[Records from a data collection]
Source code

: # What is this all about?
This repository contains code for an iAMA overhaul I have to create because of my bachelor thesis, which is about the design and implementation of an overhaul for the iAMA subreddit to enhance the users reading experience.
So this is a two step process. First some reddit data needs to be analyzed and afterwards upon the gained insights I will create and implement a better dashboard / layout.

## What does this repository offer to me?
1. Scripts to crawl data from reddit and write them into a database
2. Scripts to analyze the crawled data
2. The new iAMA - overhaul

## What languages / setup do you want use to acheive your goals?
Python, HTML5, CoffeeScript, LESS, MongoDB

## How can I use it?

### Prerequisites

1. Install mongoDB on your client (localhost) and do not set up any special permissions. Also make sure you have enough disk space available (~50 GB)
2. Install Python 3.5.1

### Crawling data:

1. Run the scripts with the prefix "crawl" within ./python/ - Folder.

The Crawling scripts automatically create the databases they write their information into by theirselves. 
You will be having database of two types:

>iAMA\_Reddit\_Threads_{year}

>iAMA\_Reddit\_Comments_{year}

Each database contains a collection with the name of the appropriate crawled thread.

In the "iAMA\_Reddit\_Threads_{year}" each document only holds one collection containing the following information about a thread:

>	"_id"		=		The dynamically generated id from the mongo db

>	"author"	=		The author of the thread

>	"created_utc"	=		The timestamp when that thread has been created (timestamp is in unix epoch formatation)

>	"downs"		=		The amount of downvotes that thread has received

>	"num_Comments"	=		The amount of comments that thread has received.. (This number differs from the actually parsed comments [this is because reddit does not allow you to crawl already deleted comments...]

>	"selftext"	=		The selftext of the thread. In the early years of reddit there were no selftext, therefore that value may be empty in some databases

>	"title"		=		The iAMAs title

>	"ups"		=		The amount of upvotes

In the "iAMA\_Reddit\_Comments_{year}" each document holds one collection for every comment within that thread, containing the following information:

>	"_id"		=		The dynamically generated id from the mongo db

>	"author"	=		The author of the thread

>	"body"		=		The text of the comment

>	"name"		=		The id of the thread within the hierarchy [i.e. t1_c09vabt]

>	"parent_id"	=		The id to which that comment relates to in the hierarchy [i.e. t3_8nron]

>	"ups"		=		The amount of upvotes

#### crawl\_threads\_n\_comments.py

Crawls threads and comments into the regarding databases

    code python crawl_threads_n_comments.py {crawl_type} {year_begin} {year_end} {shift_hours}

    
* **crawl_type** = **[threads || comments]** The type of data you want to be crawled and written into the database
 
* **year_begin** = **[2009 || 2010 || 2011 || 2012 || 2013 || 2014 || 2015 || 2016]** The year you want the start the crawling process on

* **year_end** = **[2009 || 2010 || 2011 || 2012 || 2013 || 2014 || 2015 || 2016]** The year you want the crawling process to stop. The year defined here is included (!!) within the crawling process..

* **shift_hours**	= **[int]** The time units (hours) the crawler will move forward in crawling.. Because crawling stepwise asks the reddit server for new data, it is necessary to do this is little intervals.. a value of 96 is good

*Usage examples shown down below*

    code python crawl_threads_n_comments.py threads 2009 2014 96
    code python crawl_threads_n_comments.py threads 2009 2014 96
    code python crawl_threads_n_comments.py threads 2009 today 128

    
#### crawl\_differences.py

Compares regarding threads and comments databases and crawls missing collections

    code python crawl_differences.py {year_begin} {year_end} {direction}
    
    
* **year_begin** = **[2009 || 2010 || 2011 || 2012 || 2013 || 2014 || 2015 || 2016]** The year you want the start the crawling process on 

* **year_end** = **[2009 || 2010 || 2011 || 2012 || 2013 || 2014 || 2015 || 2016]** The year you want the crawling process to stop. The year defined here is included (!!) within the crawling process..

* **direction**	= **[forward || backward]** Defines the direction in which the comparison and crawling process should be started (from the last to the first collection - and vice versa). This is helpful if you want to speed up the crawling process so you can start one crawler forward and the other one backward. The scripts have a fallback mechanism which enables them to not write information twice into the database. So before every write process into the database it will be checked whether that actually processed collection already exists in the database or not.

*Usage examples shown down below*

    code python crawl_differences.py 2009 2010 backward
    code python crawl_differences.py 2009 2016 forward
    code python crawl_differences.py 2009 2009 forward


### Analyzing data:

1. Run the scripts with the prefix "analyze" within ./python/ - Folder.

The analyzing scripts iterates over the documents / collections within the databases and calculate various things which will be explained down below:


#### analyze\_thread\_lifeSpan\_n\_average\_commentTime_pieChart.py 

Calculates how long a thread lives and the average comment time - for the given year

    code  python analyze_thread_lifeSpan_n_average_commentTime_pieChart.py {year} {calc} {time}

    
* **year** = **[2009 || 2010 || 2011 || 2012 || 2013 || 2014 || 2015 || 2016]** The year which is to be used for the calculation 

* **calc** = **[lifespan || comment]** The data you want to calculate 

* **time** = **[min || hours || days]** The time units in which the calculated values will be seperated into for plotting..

Assignment: A verbatim copy of all the records is to be produced.

Output for this exercise:
Source code

: # What is this all about?
This repository contains code for an iAMA overhaul I have to create because of my bachelor thesis, which is about the design and implementation of an overhaul for the iAMA subreddit to enhance the users reading experience.
So this is a two step process. First some reddit data needs to be analyzed and afterwards upon the gained insights I will create and implement a better dashboard / layout.

## What does this repository offer to me?
1. Scripts to crawl data from reddit and write them into a database
2. Scripts to analyze the crawled data
2. The new iAMA - overhaul

## What languages / setup do you want use to acheive your goals?
Python, HTML5, CoffeeScript, LESS, MongoDB

## How can I use it?

### Prerequisites

1. Install mongoDB on your client (localhost) and do not set up any special permissions. Also make sure you have enough disk space available (~50 GB)
2. Install Python 3.5.1

### Crawling data:

1. Run the scripts with the prefix "crawl" within ./python/ - Folder.

The Crawling scripts automatically create the databases they write their information into by theirselves. 
You will be having database of two types:

>iAMA\_Reddit\_Threads_{year}

>iAMA\_Reddit\_Comments_{year}

Each database contains a collection with the name of the appropriate crawled thread.

In the "iAMA\_Reddit\_Threads_{year}" each document only holds one collection containing the following information about a thread:

>	"_id"		=		The dynamically generated id from the mongo db

>	"author"	=		The author of the thread

>	"created_utc"	=		The timestamp when that thread has been created (timestamp is in unix epoch formatation)

>	"downs"		=		The amount of downvotes that thread has received

>	"num_Comments"	=		The amount of comments that thread has received.. (This number differs from the actually parsed comments [this is because reddit does not allow you to crawl already deleted comments...]

>	"selftext"	=		The selftext of the thread. In the early years of reddit there were no selftext, therefore that value may be empty in some databases

>	"title"		=		The iAMAs title

>	"ups"		=		The amount of upvotes

In the "iAMA\_Reddit\_Comments_{year}" each document holds one collection for every comment within that thread, containing the following information:

>	"_id"		=		The dynamically generated id from the mongo db

>	"author"	=		The author of the thread

>	"body"		=		The text of the comment

>	"name"		=		The id of the thread within the hierarchy [i.e. t1_c09vabt]

>	"parent_id"	=		The id to which that comment relates to in the hierarchy [i.e. t3_8nron]

>	"ups"		=		The amount of upvotes

#### crawl\_threads\_n\_comments.py

Crawls threads and comments into the regarding databases

    code python crawl_threads_n_comments.py {crawl_type} {year_begin} {year_end} {shift_hours}

    
* **crawl_type** = **[threads || comments]** The type of data you want to be crawled and written into the database
 
* **year_begin** = **[2009 || 2010 || 2011 || 2012 || 2013 || 2014 || 2015 || 2016]** The year you want the start the crawling process on

* **year_end** = **[2009 || 2010 || 2011 || 2012 || 2013 || 2014 || 2015 || 2016]** The year you want the crawling process to stop. The year defined here is included (!!) within the crawling process..

* **shift_hours**	= **[int]** The time units (hours) the crawler will move forward in crawling.. Because crawling stepwise asks the reddit server for new data, it is necessary to do this is little intervals.. a value of 96 is good

*Usage examples shown down below*

    code python crawl_threads_n_comments.py threads 2009 2014 96
    code python crawl_threads_n_comments.py threads 2009 2014 96
    code python crawl_threads_n_comments.py threads 2009 today 128

    
#### crawl\_differences.py

Compares regarding threads and comments databases and crawls missing collections

    code python crawl_differences.py {year_begin} {year_end} {direction}
    
    
* **year_begin** = **[2009 || 2010 || 2011 || 2012 || 2013 || 2014 || 2015 || 2016]** The year you want the start the crawling process on 

* **year_end** = **[2009 || 2010 || 2011 || 2012 || 2013 || 2014 || 2015 || 2016]** The year you want the crawling process to stop. The year defined here is included (!!) within the crawling process..

* **direction**	= **[forward || backward]** Defines the direction in which the comparison and crawling process should be started (from the last to the first collection - and vice versa). This is helpful if you want to speed up the crawling process so you can start one crawler forward and the other one backward. The scripts have a fallback mechanism which enables them to not write information twice into the database. So before every write process into the database it will be checked whether that actually processed collection already exists in the database or not.

*Usage examples shown down below*

    code python crawl_differences.py 2009 2010 backward
    code python crawl_differences.py 2009 2016 forward
    code python crawl_differences.py 2009 2009 forward


### Analyzing data:

1. Run the scripts with the prefix "analyze" within ./python/ - Folder.

The analyzing scripts iterates over the documents / collections within the databases and calculate various things which will be explained down below:


#### analyze\_thread\_lifeSpan\_n\_average\_commentTime_pieChart.py 

Calculates how long a thread lives and the average comment time - for the given year

    code  python analyze_thread_lifeSpan_n_average_commentTime_pieChart.py {year} {calc} {time}

    
* **year** = **[2009 || 2010 || 2011 || 2012 || 2013 || 2014 || 2015 || 2016]** The year which is to be used for the calculation 

* **calc** = **[lifespan || comment]** The data you want to calculate 

* **time** = **[min || hours || days]** The time units in which the calculated values will be seperated into for plotting..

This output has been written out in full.